When President Trump withdrew from the agreement in May 2018, the Euros pulled on the kneepads and did what was necessary to keep the deal alive because there is no greater congregating of cowardly, self-hating, and self-destructive poltroons anywhere in the world and appeasing terrorists is what they do.

Now Iran has used the excuse of the disarticulation of Soleimani last Thursday to announce that it was staying in the nuclear agreement but just wasn’t going to be bound by any limits on its behavior.

Iran said Sunday it would no longer abide by any of the limits of its unraveling 2015 nuclear deal with world powers after a U.S. airstrike killed a top Iranian general in Baghdad, abandoning the accord’s key provisions that block Tehran from having enough material to build an atomic weapon.

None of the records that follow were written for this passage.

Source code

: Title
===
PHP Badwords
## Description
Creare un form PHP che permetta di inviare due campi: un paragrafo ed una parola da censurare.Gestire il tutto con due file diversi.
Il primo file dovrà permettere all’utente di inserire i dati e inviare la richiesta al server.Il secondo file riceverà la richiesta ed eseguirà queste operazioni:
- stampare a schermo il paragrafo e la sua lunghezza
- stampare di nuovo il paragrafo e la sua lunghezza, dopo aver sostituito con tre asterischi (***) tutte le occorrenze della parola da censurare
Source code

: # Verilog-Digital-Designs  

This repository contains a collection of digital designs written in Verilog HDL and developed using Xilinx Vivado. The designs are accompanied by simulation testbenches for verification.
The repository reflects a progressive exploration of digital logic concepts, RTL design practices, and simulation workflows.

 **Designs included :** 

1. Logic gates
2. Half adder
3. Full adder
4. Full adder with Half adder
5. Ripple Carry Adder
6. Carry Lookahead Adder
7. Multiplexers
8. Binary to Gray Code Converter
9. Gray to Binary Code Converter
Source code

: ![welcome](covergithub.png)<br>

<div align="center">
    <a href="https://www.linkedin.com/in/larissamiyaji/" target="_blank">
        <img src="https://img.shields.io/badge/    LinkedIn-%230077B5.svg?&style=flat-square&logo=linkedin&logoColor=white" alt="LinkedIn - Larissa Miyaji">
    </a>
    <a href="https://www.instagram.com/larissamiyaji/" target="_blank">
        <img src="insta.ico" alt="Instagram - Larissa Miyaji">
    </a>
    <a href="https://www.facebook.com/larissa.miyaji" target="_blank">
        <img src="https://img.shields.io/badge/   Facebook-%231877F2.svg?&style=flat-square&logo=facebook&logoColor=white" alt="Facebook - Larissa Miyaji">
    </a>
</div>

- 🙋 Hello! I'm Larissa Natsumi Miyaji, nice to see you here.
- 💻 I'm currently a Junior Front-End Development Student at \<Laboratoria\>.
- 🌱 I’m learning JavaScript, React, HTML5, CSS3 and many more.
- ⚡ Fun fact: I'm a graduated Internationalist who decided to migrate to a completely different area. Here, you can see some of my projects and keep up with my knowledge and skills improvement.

Iran insisted in a state television broadcast it remained open to negotiations with European partners, who so far have been unable to offer Tehran a way to sell its crude oil abroad despite U.S. sanctions. It also didn’t back off of earlier promises that it wouldn’t seek a nuclear weapon.

Iran’s state TV cited a statement by President Hassan Rouhani’s administration saying the country will not observe limitations on its enrichment, the amount of stockpiled enriched uranium as well as research and development in its nuclear activities.

“The government of the Islamic Republic of Iran has in a statement announced its fifth and final step in reducing Iran’s commitments under the JCPOA,” a state TV broadcaster said, using an acronym for the deal. “The Islamic Republic of Iran no longer faces any limitations in operations.”

It did not elaborate on what levels it would immediately reach in its program.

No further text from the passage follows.